_Problem requirements_
State the number of lines in the records beneath that hold the word "choice", and add nothing.

══════

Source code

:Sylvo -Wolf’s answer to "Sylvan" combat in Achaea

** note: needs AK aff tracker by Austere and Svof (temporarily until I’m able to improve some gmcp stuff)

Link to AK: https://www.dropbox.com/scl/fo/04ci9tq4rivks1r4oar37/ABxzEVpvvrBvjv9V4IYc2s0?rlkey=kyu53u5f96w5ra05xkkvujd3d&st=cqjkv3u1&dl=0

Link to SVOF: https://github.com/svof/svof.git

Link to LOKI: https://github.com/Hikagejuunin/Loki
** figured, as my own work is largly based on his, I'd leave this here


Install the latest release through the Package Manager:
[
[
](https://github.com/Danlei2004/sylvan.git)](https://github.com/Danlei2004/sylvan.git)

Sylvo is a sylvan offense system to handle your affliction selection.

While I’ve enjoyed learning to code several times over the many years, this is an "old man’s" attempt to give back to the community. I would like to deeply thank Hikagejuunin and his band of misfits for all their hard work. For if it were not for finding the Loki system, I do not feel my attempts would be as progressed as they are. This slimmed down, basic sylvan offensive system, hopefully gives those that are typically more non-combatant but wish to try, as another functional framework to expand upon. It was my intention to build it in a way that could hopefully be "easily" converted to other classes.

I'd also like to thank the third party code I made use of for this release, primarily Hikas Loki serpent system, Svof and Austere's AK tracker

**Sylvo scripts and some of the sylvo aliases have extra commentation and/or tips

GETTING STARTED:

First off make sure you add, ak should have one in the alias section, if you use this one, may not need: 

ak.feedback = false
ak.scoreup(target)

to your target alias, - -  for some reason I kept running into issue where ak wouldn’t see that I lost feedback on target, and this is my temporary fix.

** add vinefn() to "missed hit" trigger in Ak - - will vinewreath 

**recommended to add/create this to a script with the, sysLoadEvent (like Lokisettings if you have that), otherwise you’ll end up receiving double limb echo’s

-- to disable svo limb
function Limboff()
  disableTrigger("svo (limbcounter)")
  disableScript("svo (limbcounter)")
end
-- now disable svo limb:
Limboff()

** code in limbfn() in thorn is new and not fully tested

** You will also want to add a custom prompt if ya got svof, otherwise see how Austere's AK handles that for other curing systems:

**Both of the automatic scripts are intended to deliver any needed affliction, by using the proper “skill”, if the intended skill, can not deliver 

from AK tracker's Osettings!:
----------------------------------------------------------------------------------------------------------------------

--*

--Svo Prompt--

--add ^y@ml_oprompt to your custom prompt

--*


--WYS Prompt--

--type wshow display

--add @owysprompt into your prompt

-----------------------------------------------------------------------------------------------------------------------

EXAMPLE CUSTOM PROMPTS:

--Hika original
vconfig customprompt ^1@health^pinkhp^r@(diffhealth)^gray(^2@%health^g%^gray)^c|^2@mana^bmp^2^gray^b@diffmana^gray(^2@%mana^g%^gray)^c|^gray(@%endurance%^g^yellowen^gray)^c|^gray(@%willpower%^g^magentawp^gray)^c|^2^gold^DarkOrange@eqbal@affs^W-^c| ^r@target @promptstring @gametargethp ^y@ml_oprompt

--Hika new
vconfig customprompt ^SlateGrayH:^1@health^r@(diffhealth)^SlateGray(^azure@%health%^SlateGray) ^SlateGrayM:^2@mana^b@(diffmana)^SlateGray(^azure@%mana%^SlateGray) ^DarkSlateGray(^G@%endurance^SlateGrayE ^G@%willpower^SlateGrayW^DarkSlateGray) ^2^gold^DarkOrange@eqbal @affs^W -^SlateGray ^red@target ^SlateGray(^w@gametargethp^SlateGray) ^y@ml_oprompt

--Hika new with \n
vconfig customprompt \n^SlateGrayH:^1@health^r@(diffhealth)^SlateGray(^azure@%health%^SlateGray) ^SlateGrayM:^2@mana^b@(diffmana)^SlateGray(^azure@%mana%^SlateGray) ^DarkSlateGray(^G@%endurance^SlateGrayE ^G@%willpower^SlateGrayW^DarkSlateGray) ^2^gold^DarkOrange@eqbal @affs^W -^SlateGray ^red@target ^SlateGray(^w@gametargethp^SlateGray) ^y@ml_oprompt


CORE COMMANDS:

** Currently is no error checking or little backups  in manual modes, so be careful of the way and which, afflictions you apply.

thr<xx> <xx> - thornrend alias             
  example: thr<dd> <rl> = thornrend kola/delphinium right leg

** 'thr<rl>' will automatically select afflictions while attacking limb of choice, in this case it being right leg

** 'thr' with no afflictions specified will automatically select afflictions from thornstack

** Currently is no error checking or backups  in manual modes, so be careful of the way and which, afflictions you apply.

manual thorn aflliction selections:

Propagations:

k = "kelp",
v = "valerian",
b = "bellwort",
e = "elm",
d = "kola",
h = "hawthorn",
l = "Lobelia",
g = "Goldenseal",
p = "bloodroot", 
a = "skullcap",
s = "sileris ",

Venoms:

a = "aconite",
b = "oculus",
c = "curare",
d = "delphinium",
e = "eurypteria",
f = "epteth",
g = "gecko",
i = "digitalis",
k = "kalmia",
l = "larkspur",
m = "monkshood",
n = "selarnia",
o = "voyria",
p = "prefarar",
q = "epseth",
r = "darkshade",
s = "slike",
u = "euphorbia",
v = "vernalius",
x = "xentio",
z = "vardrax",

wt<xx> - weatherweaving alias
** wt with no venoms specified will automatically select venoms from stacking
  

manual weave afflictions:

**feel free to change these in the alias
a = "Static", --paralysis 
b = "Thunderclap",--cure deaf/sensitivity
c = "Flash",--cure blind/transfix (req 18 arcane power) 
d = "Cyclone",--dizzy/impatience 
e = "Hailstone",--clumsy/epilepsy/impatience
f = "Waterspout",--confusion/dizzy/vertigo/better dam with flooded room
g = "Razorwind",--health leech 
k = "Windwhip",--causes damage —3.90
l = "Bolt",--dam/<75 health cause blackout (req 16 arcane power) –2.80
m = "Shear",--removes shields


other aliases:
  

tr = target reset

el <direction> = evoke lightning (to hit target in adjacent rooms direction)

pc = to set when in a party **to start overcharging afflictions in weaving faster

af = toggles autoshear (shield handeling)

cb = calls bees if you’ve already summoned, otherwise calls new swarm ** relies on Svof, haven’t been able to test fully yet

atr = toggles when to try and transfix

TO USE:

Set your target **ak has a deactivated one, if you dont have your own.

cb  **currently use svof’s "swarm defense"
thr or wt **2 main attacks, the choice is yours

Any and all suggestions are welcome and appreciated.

══════

_Result below_
2